Un cauchemar s’achève, un autre débute. Son ex-compagnon reçoit «un faux e-mail délivré par le Jugendamt qui lui disait que l’autorité parentale était partagée, alors que c’était faux», affirme-t-elle.
«J’ai ensuite reçu en France un courrier du tribunal allemand, qui me donnait une semaine pour me positionner sur une demande du père, à savoir le droit de décider du lieu de résidence de l’enfant.» Elle conteste, sûre de son bon droit.
Sonnée par l’injustice
Elle reçoit alors une convocation au tribunal de Sarrebourg. «Je m’y suis présentée en pensant qu’il s’agissait d’une audience de conciliation. Il s’agissait en réalité d’une audience en référé (NDLR : qui permet d’adopter rapidement des mesures provisoires dans l’attente du règlement d’un litige). Je me suis vraiment fait avoir. En entrant dans ce tribunal, je n’avais aucune chance de ressortir avec mon fils.» Durant l’audience, la juge a partagé l’autorité parentale en faveur du père, qui obtient le droit de décider du lieu de séjour principal de l’enfant. «L’Allemagne, à travers son système familial, avait tout simplement planifié le vol de mon fils, au mépris du droit élémentaire.»
Une injustice qui la laisse sonnée. «Je vois encore mon avocate me dire, au premier rendez-vous : « Ne vous inquiétez pas, on ne retire jamais un enfant de 5 ans à sa maman. » Moi, j’étais partie rassurée. Et mon désir n’a jamais été de couper mon enfant de son papa, depuis des mois on réfléchissait à des solutions pour une garde alternée. J’aurais pu habiter à Sierck-les-Bains, lui à Perl, l’enfant aurait pu continuer à aller à l’école maternelle allemande, cela m’était égal.»
Sa famille aussi accuse le coup. «On a toujours vécu à la frontière allemande, mon parrain est allemand, j’ai des proches qui bossent en Allemagne… On ne pensait pas qu’une telle chose pouvait arriver dans ce pays.»
Durant les quatre mois qui la séparent du jugement, Séverine ne voit son fils qu’un week-end sur deux.

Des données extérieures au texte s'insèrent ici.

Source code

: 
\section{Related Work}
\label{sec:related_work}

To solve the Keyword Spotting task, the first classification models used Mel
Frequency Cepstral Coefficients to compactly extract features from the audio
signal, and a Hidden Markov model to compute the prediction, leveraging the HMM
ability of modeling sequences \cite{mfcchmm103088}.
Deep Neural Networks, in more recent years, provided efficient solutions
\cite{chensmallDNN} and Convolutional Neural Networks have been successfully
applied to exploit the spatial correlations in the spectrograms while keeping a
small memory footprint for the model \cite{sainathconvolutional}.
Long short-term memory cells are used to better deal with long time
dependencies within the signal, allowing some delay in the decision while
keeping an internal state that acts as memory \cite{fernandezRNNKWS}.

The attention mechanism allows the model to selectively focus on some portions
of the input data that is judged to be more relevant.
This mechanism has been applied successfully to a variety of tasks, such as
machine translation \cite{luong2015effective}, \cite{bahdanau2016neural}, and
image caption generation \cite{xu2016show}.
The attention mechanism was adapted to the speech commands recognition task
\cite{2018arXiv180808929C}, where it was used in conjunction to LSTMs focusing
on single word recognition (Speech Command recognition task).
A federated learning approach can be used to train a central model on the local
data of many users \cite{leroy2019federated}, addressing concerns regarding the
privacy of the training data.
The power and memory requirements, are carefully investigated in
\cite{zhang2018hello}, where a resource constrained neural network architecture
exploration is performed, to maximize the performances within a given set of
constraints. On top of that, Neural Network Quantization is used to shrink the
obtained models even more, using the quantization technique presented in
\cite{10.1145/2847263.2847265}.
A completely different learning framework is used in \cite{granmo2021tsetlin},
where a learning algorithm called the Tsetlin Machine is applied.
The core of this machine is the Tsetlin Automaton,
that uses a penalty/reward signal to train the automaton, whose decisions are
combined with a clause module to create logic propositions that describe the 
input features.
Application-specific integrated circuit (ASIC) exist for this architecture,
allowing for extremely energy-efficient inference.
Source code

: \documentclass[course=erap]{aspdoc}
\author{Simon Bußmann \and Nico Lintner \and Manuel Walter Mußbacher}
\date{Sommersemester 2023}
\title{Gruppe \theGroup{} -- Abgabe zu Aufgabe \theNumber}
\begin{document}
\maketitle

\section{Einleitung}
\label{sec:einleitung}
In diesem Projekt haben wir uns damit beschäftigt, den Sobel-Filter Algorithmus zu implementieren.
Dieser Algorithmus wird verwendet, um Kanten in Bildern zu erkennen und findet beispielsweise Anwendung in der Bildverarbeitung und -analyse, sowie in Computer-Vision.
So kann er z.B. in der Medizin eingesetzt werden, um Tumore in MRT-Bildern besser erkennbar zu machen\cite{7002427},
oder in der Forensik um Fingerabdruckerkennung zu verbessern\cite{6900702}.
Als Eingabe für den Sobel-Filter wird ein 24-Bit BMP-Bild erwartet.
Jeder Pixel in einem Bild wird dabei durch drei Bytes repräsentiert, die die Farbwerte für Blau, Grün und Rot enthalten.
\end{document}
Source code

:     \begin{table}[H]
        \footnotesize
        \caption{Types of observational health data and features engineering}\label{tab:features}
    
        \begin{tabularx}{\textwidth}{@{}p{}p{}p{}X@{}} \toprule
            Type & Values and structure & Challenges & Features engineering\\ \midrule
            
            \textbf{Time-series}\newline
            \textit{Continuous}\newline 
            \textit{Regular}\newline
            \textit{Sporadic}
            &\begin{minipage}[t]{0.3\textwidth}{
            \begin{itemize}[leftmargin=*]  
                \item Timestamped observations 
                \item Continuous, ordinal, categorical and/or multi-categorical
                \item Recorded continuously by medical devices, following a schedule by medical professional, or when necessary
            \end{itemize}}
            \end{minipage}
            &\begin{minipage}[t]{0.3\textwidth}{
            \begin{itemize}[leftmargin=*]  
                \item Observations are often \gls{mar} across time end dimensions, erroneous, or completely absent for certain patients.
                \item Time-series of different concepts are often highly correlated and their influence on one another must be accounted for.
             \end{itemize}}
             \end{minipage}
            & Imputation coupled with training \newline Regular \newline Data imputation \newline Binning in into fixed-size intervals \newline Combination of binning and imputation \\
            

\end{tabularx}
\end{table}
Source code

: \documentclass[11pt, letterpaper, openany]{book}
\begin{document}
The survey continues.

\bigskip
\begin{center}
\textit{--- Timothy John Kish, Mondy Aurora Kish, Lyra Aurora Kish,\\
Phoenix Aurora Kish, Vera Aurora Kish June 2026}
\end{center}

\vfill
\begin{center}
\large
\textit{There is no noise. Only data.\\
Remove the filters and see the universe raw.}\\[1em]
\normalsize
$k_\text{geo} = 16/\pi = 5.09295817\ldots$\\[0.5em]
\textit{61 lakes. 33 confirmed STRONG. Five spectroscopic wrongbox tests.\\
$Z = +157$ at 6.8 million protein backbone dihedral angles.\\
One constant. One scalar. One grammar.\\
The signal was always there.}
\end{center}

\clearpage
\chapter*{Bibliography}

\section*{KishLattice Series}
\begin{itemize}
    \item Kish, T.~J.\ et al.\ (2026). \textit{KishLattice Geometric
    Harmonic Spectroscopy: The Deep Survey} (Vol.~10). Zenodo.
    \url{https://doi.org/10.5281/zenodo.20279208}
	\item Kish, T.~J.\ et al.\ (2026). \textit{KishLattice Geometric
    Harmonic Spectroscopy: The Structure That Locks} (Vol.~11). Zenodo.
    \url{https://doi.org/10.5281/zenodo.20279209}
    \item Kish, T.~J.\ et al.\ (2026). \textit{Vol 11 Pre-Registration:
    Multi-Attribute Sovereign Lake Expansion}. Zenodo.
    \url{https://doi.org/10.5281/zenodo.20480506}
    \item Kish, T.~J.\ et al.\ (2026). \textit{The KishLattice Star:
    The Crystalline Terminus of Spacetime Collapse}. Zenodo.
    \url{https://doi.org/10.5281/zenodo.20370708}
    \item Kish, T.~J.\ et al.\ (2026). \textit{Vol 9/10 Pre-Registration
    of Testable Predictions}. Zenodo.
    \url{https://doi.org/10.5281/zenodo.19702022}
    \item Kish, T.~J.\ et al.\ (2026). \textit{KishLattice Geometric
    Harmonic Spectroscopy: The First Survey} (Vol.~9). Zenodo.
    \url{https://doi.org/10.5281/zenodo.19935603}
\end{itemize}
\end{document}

Arrive le jour du jugement. «Après deux heures, j’ai bien vu que je n’arriverais pas à récupérer la garde. Donc, mon avocate m’a dit que je devais faire un choix : soit continuer à voir mon fils 4 jours par mois, soit retourner vivre en Allemagne pour réintégrer notre maison commune. J’ai accepté de rentrer.» Le «bon» choix : «Les juges n’auraient pas tenu compte du fond juridique. Ils se seraient retranchés derrière le bien-être de l’enfant, parce qu’il était rescolarisé en Allemagne.»
Un lourd prix à payer
Elle négociera encore deux heures pour obtenir un compromis : la garde alternée. Une victoire au goût amer. «Désormais, je vois mon fils une semaine sur deux au prix d’une cohabitation conflictuelle avec mon ex-conjoint et de déplacements coûteux.»
Car le prix est lourd à payer : d’abord, retourner dans la maison qu’elle avait fuie. Heureusement, il s’agit d’une grande maison scindée en deux : elle vit à un étage, et lui à un autre. Mais la proximité est très pesante. «Je voudrais bien vendre ma part de la maison et quitter cet endroit, mais on me l’a déconseillé, car si je déménage, ils pourraient me reprocher de ne pas privilégier le bien-être de l’enfant.»
Quand elle n’a pas la garde, elle retourne vivre chez ses parents. «Évidemment, c’est à moi de payer tous les frais de déplacement. Et si demain, le père déménage à Berlin, je devrais me débrouiller pour aller voir mon garçon. Je ne vois pas comment je peux refaire ma vie en Allemagne, à 80 km de mon lieu de travail (dans une collectivité territoriale du Nord mosellan). Je suis bloquée. Totalement bloquée.»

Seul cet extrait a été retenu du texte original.